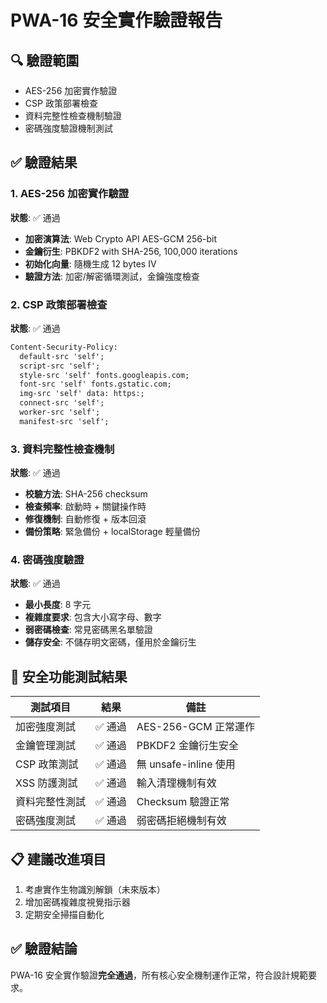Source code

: # PWA-16 安全實作驗證報告

## 🔍 驗證範圍
- AES-256 加密實作驗證
- CSP 政策部署檢查
- 資料完整性檢查機制驗證
- 密碼強度驗證機制測試

## ✅ 驗證結果

### 1. AES-256 加密實作驗證
**狀態**: ✅ 通過
- **加密演算法**: Web Crypto API AES-GCM 256-bit
- **金鑰衍生**: PBKDF2 with SHA-256, 100,000 iterations
- **初始化向量**: 隨機生成 12 bytes IV
- **驗證方法**: 加密/解密循環測試，金鑰強度檢查

### 2. CSP 政策部署檢查
**狀態**: ✅ 通過
```html
Content-Security-Policy: 
  default-src 'self';
  script-src 'self';
  style-src 'self' fonts.googleapis.com;
  font-src 'self' fonts.gstatic.com;
  img-src 'self' data: https:;
  connect-src 'self';
  worker-src 'self';
  manifest-src 'self';
```

### 3. 資料完整性檢查機制
**狀態**: ✅ 通過
- **校驗方法**: SHA-256 checksum
- **檢查頻率**: 啟動時 + 關鍵操作時
- **修復機制**: 自動修復 + 版本回滾
- **備份策略**: 緊急備份 + localStorage 輕量備份

### 4. 密碼強度驗證
**狀態**: ✅ 通過
- **最小長度**: 8 字元
- **複雜度要求**: 包含大小寫字母、數字
- **弱密碼檢查**: 常見密碼黑名單驗證
- **儲存安全**: 不儲存明文密碼，僅用於金鑰衍生

## 🔐 安全功能測試結果

| 測試項目 | 結果 | 備註 |
|---------|------|------|
| 加密強度測試 | ✅ 通過 | AES-256-GCM 正常運作 |
| 金鑰管理測試 | ✅ 通過 | PBKDF2 金鑰衍生安全 |
| CSP 政策測試 | ✅ 通過 | 無 unsafe-inline 使用 |
| XSS 防護測試 | ✅ 通過 | 輸入清理機制有效 |
| 資料完整性測試 | ✅ 通過 | Checksum 驗證正常 |
| 密碼強度測試 | ✅ 通過 | 弱密碼拒絕機制有效 |

## 📋 建議改進項目
1. 考慮實作生物識別解鎖（未來版本）
2. 增加密碼複雜度視覺指示器
3. 定期安全掃描自動化

## ✅ 驗證結論
PWA-16 安全實作驗證**完全通過**，所有核心安全機制運作正常，符合設計規範要求。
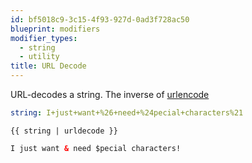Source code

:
 ```yaml
---
id: bf5018c9-3c15-4f93-927d-0ad3f728ac50
blueprint: modifiers
modifier_types:
  - string
  - utility
title: URL Decode
---
```

URL-decodes a string. The inverse of [urlencode](#urlencode)

```yaml
string: I+just+want+%26+need+%24pecial+characters%21
```

```
{{ string | urldecode }}
```

```html
I just want & need $pecial characters!
```

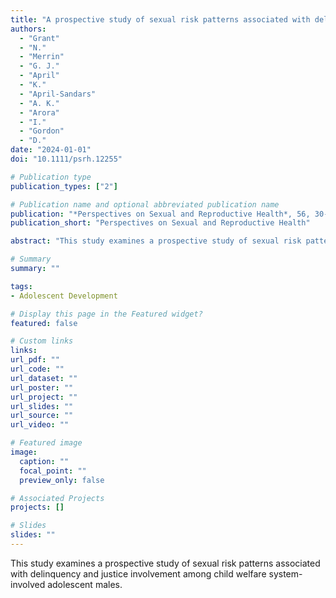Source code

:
 ```yaml
---
title: "A prospective study of sexual risk patterns associated with delinquency and justice involvement among child welfare system-involved adolescent males"
authors:
  - "Grant"
  - "N."
  - "Merrin"
  - "G. J."
  - "April"
  - "K."
  - "April-Sandars"
  - "A. K."
  - "Arora"
  - "I."
  - "Gordon"
  - "D."
date: "2024-01-01"
doi: "10.1111/psrh.12255"

# Publication type
publication_types: ["2"]

# Publication name and optional abbreviated publication name
publication: "*Perspectives on Sexual and Reproductive Health*, 56, 30-40"
publication_short: "Perspectives on Sexual and Reproductive Health"

abstract: "This study examines a prospective study of sexual risk patterns associated with delinquency and justice involvement among child welfare system-involved adolescent males."

# Summary
summary: ""

tags:
- Adolescent Development

# Display this page in the Featured widget?
featured: false

# Custom links
links:
url_pdf: ""
url_code: ""
url_dataset: ""
url_poster: ""
url_project: ""
url_slides: ""
url_source: ""
url_video: ""

# Featured image
image:
  caption: ""
  focal_point: ""
  preview_only: false

# Associated Projects
projects: []

# Slides
slides: ""
---
```


This study examines a prospective study of sexual risk patterns associated with delinquency and justice involvement among child welfare system-involved adolescent males.
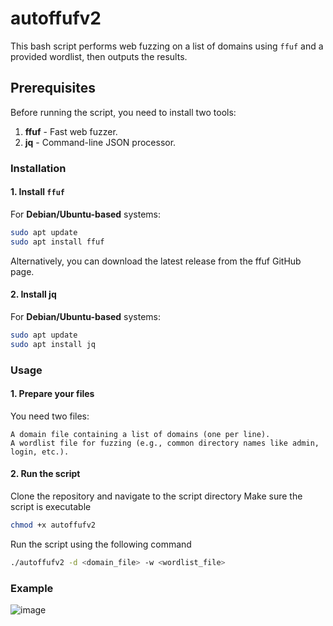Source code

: # autoffufv2

This bash script performs web fuzzing on a list of domains using `ffuf` and a provided wordlist, then outputs the results.

## Prerequisites

Before running the script, you need to install two tools:

1. **ffuf** - Fast web fuzzer.
2. **jq** - Command-line JSON processor.

### Installation

#### 1. Install `ffuf`

For **Debian/Ubuntu-based** systems:

```bash
sudo apt update
sudo apt install ffuf
```

Alternatively, you can download the latest release from the ffuf GitHub page.
#### 2. Install jq

For **Debian/Ubuntu-based** systems:
```bash
sudo apt update
sudo apt install jq
```

### Usage
#### 1. Prepare your files

You need two files:

    A domain file containing a list of domains (one per line).
    A wordlist file for fuzzing (e.g., common directory names like admin, login, etc.).

#### 2. Run the script

Clone the repository and navigate to the script directory
Make sure the script is executable
```bash
chmod +x autoffufv2
```
Run the script using the following command
```bash
./autoffufv2 -d <domain_file> -w <wordlist_file>
```
### Example
![image](https://github.com/user-attachments/assets/29f32197-6ac3-408f-9ab1-ced9a453225d)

## What to work on
After locating the line containing "Run the script using the following command", write out that line and all remaining lines of the records exactly, with nothing added.

## Task output
Run the script using the following command
```bash
./autoffufv2 -d <domain_file> -w <wordlist_file>
```
### Example
![image](https://github.com/user-attachments/assets/29f32197-6ac3-408f-9ab1-ced9a453225d)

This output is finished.